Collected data
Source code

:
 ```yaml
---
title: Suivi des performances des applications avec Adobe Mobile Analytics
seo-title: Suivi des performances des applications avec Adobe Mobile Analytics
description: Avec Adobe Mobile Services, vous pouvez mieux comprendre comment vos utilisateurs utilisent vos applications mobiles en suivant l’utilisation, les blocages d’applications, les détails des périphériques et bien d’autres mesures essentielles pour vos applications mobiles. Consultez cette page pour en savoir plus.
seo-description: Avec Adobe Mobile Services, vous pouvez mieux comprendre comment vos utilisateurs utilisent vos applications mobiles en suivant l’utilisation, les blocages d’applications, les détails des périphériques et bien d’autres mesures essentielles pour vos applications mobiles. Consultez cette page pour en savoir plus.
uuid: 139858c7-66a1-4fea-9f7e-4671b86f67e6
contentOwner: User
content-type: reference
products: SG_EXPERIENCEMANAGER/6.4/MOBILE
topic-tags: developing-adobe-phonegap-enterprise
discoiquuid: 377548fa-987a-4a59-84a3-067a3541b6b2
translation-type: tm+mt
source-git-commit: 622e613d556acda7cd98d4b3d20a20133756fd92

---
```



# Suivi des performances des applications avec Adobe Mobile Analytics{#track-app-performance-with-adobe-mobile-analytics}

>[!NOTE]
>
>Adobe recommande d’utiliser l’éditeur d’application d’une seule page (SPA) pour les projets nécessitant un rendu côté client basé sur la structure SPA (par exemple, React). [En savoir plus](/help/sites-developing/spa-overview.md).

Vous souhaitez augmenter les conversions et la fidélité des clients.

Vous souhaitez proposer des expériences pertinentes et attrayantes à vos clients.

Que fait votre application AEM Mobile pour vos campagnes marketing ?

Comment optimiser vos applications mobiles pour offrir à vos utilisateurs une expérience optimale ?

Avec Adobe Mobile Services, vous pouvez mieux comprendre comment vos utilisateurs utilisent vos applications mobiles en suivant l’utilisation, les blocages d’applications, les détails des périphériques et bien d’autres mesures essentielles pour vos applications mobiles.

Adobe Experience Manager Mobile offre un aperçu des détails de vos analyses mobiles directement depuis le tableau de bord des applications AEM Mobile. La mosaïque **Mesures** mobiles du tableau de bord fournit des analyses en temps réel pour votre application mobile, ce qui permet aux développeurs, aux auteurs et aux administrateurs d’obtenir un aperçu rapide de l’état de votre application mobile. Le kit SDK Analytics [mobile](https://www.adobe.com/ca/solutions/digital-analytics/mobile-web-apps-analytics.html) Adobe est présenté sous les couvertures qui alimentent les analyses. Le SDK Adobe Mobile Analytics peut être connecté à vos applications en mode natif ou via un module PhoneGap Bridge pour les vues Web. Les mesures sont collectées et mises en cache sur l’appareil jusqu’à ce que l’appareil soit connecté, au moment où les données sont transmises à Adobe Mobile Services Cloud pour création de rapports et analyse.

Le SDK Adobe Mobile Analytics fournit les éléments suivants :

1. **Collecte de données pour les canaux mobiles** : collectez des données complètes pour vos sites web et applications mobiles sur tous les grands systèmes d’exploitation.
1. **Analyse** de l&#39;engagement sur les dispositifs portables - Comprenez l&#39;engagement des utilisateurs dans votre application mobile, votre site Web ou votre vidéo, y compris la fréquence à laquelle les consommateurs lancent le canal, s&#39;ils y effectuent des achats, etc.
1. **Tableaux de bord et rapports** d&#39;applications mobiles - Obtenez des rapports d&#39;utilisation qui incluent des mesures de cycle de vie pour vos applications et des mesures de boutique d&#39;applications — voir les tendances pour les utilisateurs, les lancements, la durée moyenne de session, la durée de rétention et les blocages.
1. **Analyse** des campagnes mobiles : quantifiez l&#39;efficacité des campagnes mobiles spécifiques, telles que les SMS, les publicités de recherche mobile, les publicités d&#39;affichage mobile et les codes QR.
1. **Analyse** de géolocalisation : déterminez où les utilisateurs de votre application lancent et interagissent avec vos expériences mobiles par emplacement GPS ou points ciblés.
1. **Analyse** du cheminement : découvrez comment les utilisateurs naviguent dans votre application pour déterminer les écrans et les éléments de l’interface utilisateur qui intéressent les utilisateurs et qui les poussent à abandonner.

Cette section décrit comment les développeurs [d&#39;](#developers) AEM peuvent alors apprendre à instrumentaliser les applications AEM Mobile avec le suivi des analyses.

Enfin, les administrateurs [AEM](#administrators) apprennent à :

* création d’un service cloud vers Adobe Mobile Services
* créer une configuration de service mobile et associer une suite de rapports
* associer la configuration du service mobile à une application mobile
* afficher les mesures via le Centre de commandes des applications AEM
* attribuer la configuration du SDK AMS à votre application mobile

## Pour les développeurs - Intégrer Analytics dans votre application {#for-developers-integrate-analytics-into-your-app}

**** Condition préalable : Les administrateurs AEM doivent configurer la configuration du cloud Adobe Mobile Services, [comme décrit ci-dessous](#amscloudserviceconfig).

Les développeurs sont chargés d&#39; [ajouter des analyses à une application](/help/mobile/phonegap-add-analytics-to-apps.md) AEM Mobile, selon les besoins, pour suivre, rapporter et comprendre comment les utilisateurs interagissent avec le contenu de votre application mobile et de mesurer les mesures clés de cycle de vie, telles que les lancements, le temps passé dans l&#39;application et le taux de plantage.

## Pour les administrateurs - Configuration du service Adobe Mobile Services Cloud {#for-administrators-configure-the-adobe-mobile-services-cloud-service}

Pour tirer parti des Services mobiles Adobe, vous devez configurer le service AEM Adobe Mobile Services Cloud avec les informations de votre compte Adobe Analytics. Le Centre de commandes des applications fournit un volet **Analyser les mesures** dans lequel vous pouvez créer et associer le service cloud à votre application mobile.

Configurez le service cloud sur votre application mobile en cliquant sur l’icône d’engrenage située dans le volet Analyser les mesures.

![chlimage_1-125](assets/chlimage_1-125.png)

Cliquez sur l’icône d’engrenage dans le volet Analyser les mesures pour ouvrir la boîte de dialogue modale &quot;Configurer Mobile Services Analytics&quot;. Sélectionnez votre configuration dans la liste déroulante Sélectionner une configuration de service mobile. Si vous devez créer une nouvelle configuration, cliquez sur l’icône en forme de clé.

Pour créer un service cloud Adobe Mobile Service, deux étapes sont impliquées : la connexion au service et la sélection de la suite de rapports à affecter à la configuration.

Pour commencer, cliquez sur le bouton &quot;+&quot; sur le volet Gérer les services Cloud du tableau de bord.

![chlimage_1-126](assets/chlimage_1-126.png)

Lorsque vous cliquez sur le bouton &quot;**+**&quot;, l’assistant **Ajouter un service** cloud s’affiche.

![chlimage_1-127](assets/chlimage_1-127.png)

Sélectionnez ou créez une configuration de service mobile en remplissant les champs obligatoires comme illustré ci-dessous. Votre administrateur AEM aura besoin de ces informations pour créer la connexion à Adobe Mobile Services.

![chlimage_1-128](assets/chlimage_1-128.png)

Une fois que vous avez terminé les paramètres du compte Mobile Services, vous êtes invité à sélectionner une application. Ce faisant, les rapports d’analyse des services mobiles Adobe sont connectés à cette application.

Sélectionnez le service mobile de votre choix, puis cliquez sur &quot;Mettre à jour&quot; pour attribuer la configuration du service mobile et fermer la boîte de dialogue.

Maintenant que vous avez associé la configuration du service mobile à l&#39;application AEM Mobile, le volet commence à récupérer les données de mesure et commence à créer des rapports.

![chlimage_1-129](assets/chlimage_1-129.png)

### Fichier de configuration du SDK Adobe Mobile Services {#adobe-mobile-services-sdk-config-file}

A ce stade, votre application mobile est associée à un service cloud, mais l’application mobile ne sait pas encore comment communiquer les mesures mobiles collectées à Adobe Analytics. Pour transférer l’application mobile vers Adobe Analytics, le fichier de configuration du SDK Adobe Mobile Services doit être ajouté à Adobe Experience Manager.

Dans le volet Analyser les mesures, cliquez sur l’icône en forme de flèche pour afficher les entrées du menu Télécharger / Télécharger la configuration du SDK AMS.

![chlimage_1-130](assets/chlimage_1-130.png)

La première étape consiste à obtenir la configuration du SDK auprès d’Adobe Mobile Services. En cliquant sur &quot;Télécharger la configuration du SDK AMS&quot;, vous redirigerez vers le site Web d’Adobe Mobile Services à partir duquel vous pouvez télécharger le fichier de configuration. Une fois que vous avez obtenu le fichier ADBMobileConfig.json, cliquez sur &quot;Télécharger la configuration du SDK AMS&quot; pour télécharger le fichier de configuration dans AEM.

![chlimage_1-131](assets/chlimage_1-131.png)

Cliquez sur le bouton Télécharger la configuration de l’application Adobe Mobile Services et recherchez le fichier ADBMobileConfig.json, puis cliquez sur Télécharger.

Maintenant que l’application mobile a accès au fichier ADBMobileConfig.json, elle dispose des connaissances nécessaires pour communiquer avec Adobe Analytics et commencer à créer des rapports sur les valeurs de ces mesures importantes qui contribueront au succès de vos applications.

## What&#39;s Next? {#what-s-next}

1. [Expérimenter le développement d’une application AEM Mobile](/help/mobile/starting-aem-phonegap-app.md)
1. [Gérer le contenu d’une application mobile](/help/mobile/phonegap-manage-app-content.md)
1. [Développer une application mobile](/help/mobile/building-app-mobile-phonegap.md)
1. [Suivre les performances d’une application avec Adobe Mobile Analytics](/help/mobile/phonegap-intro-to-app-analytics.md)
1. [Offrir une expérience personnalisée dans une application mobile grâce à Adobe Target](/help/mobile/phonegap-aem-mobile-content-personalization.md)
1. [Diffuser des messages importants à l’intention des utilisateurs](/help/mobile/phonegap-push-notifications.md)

§ **Task brief**
Show all lines from the data above in which the word "developers" appears.

§ **Written answer**
Cette section décrit comment les développeurs [d&#39;](#developers) AEM peuvent alors apprendre à instrumentaliser les applications AEM Mobile avec le suivi des analyses.
## Pour les développeurs - Intégrer Analytics dans votre application {#for-developers-integrate-analytics-into-your-app}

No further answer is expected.